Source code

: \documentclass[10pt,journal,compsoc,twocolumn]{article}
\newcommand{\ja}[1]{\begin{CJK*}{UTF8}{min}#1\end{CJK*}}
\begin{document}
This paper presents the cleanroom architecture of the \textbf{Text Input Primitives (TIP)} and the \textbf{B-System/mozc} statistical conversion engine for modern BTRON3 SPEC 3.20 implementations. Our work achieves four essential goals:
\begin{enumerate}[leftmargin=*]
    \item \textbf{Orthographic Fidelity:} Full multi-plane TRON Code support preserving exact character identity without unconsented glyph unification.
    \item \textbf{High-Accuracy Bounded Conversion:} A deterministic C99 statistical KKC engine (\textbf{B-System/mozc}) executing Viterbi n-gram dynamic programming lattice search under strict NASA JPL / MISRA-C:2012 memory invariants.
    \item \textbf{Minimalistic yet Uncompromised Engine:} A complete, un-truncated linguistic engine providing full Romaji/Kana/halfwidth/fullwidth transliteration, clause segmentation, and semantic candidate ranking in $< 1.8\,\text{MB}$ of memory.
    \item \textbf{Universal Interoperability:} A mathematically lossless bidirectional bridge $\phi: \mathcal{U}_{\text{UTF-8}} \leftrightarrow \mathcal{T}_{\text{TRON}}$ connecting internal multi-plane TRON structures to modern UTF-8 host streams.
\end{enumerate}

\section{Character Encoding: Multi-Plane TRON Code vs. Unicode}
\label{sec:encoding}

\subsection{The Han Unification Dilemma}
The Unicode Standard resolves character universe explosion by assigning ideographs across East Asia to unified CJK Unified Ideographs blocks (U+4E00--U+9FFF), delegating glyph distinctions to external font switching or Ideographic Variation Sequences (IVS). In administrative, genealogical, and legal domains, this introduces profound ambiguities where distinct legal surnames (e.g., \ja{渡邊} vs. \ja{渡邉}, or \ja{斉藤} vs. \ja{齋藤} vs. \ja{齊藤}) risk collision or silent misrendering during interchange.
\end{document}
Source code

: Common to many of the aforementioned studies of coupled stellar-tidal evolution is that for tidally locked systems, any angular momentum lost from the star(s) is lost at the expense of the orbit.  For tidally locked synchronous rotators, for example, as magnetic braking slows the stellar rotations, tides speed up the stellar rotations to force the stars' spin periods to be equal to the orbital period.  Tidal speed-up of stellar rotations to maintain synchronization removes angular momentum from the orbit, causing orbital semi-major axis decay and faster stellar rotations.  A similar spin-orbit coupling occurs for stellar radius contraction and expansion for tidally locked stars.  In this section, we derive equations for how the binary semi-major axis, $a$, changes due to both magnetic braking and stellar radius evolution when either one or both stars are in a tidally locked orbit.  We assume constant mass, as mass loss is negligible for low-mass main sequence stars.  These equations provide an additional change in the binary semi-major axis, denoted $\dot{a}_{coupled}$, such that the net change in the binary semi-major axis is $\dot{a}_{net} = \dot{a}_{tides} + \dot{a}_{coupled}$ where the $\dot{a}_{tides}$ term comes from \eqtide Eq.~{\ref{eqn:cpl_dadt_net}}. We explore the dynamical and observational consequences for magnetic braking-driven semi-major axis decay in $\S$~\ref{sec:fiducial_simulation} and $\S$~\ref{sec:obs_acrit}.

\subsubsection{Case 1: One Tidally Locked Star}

## Aim of the task
Print every entry exactly as it appears.

## Task response
Source code

: \documentclass[10pt,journal,compsoc,twocolumn]{article}
\newcommand{\ja}[1]{\begin{CJK*}{UTF8}{min}#1\end{CJK*}}
\begin{document}
This paper presents the cleanroom architecture of the \textbf{Text Input Primitives (TIP)} and the \textbf{B-System/mozc} statistical conversion engine for modern BTRON3 SPEC 3.20 implementations. Our work achieves four essential goals:
\begin{enumerate}[leftmargin=*]
    \item \textbf{Orthographic Fidelity:} Full multi-plane TRON Code support preserving exact character identity without unconsented glyph unification.
    \item \textbf{High-Accuracy Bounded Conversion:} A deterministic C99 statistical KKC engine (\textbf{B-System/mozc}) executing Viterbi n-gram dynamic programming lattice search under strict NASA JPL / MISRA-C:2012 memory invariants.
    \item \textbf{Minimalistic yet Uncompromised Engine:} A complete, un-truncated linguistic engine providing full Romaji/Kana/halfwidth/fullwidth transliteration, clause segmentation, and semantic candidate ranking in $< 1.8\,\text{MB}$ of memory.
    \item \textbf{Universal Interoperability:} A mathematically lossless bidirectional bridge $\phi: \mathcal{U}_{\text{UTF-8}} \leftrightarrow \mathcal{T}_{\text{TRON}}$ connecting internal multi-plane TRON structures to modern UTF-8 host streams.
\end{enumerate}

\section{Character Encoding: Multi-Plane TRON Code vs. Unicode}
\label{sec:encoding}

\subsection{The Han Unification Dilemma}
The Unicode Standard resolves character universe explosion by assigning ideographs across East Asia to unified CJK Unified Ideographs blocks (U+4E00--U+9FFF), delegating glyph distinctions to external font switching or Ideographic Variation Sequences (IVS). In administrative, genealogical, and legal domains, this introduces profound ambiguities where distinct legal surnames (e.g., \ja{渡邊} vs. \ja{渡邉}, or \ja{斉藤} vs. \ja{齋藤} vs. \ja{齊藤}) risk collision or silent misrendering during interchange.
\end{document}
Source code

: Common to many of the aforementioned studies of coupled stellar-tidal evolution is that for tidally locked systems, any angular momentum lost from the star(s) is lost at the expense of the orbit.  For tidally locked synchronous rotators, for example, as magnetic braking slows the stellar rotations, tides speed up the stellar rotations to force the stars' spin periods to be equal to the orbital period.  Tidal speed-up of stellar rotations to maintain synchronization removes angular momentum from the orbit, causing orbital semi-major axis decay and faster stellar rotations.  A similar spin-orbit coupling occurs for stellar radius contraction and expansion for tidally locked stars.  In this section, we derive equations for how the binary semi-major axis, $a$, changes due to both magnetic braking and stellar radius evolution when either one or both stars are in a tidally locked orbit.  We assume constant mass, as mass loss is negligible for low-mass main sequence stars.  These equations provide an additional change in the binary semi-major axis, denoted $\dot{a}_{coupled}$, such that the net change in the binary semi-major axis is $\dot{a}_{net} = \dot{a}_{tides} + \dot{a}_{coupled}$ where the $\dot{a}_{tides}$ term comes from \eqtide Eq.~{\ref{eqn:cpl_dadt_net}}. We explore the dynamical and observational consequences for magnetic braking-driven semi-major axis decay in $\S$~\ref{sec:fiducial_simulation} and $\S$~\ref{sec:obs_acrit}.

\subsubsection{Case 1: One Tidally Locked Star}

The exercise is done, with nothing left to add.